• **Description of the task**
What you produce should be an exact transcription of the data, minus any pictures.

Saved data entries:
____________________

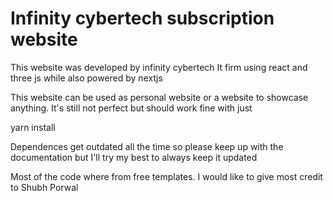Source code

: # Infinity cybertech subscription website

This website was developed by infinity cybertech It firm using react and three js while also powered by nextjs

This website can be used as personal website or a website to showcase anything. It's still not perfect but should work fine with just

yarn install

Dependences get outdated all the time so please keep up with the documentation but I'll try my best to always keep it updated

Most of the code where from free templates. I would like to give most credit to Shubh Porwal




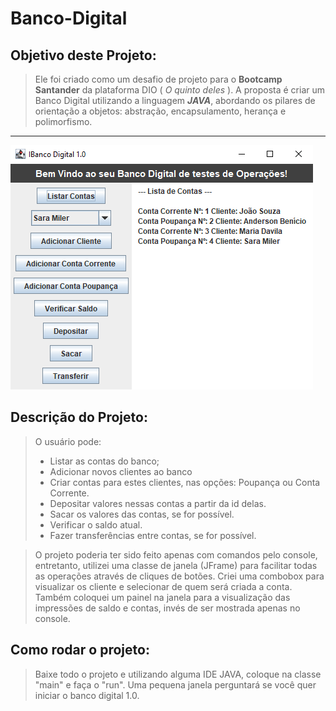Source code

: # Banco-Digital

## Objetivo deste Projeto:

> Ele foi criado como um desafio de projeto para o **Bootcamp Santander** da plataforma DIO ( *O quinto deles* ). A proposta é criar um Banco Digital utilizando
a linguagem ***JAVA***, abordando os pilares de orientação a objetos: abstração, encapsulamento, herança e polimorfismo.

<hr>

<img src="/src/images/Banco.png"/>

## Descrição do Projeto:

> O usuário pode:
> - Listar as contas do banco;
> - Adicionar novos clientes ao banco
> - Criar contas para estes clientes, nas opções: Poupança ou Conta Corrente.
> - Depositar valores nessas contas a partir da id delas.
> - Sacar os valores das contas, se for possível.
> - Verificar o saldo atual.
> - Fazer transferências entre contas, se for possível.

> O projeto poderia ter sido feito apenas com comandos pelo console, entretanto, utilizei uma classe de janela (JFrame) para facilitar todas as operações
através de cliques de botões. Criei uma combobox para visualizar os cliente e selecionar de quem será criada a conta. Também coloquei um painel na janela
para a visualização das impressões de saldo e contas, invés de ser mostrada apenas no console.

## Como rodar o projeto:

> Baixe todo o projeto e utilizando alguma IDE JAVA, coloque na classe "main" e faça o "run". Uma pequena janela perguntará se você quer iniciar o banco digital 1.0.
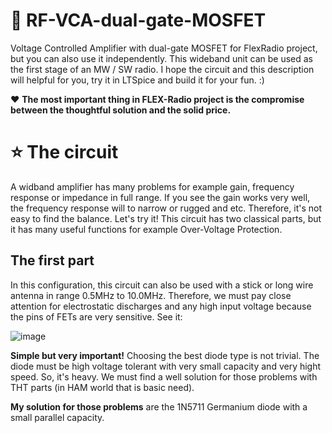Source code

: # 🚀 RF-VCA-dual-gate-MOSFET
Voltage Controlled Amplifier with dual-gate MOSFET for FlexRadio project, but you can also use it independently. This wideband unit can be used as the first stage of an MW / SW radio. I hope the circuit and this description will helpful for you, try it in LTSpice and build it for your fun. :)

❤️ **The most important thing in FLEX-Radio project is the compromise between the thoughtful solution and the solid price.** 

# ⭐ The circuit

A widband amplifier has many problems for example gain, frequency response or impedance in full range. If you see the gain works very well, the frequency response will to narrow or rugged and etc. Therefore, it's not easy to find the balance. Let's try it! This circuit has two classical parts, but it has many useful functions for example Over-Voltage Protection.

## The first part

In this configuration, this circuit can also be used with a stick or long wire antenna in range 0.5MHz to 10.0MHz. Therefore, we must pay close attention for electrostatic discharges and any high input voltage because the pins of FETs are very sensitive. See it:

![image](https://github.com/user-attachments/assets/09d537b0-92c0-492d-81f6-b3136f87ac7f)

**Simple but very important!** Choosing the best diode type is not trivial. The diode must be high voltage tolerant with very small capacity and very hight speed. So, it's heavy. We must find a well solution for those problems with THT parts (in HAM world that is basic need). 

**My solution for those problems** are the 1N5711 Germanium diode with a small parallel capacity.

____________________

• **Response**
Source code

: # Infinity cybertech subscription website

This website was developed by infinity cybertech It firm using react and three js while also powered by nextjs

This website can be used as personal website or a website to showcase anything. It's still not perfect but should work fine with just

yarn install

Dependences get outdated all the time so please keep up with the documentation but I'll try my best to always keep it updated

Most of the code where from free templates. I would like to give most credit to Shubh Porwal




Source code

: # Banco-Digital

## Objetivo deste Projeto:

> Ele foi criado como um desafio de projeto para o **Bootcamp Santander** da plataforma DIO ( *O quinto deles* ). A proposta é criar um Banco Digital utilizando
a linguagem ***JAVA***, abordando os pilares de orientação a objetos: abstração, encapsulamento, herança e polimorfismo.

<hr>

<img src="/src/images/Banco.png"/>

## Descrição do Projeto:

> O usuário pode:
> - Listar as contas do banco;
> - Adicionar novos clientes ao banco
> - Criar contas para estes clientes, nas opções: Poupança ou Conta Corrente.
> - Depositar valores nessas contas a partir da id delas.
> - Sacar os valores das contas, se for possível.
> - Verificar o saldo atual.
> - Fazer transferências entre contas, se for possível.

> O projeto poderia ter sido feito apenas com comandos pelo console, entretanto, utilizei uma classe de janela (JFrame) para facilitar todas as operações
através de cliques de botões. Criei uma combobox para visualizar os cliente e selecionar de quem será criada a conta. Também coloquei um painel na janela
para a visualização das impressões de saldo e contas, invés de ser mostrada apenas no console.

## Como rodar o projeto:

> Baixe todo o projeto e utilizando alguma IDE JAVA, coloque na classe "main" e faça o "run". Uma pequena janela perguntará se você quer iniciar o banco digital 1.0.
Source code

: # 🚀 RF-VCA-dual-gate-MOSFET
Voltage Controlled Amplifier with dual-gate MOSFET for FlexRadio project, but you can also use it independently. This wideband unit can be used as the first stage of an MW / SW radio. I hope the circuit and this description will helpful for you, try it in LTSpice and build it for your fun. :)

❤️ **The most important thing in FLEX-Radio project is the compromise between the thoughtful solution and the solid price.** 

# ⭐ The circuit

A widband amplifier has many problems for example gain, frequency response or impedance in full range. If you see the gain works very well, the frequency response will to narrow or rugged and etc. Therefore, it's not easy to find the balance. Let's try it! This circuit has two classical parts, but it has many useful functions for example Over-Voltage Protection.

## The first part

In this configuration, this circuit can also be used with a stick or long wire antenna in range 0.5MHz to 10.0MHz. Therefore, we must pay close attention for electrostatic discharges and any high input voltage because the pins of FETs are very sensitive. See it:

![image](https://github.com/user-attachments/assets/09d537b0-92c0-492d-81f6-b3136f87ac7f)

**Simple but very important!** Choosing the best diode type is not trivial. The diode must be high voltage tolerant with very small capacity and very hight speed. So, it's heavy. We must find a well solution for those problems with THT parts (in HAM world that is basic need). 

**My solution for those problems** are the 1N5711 Germanium diode with a small parallel capacity.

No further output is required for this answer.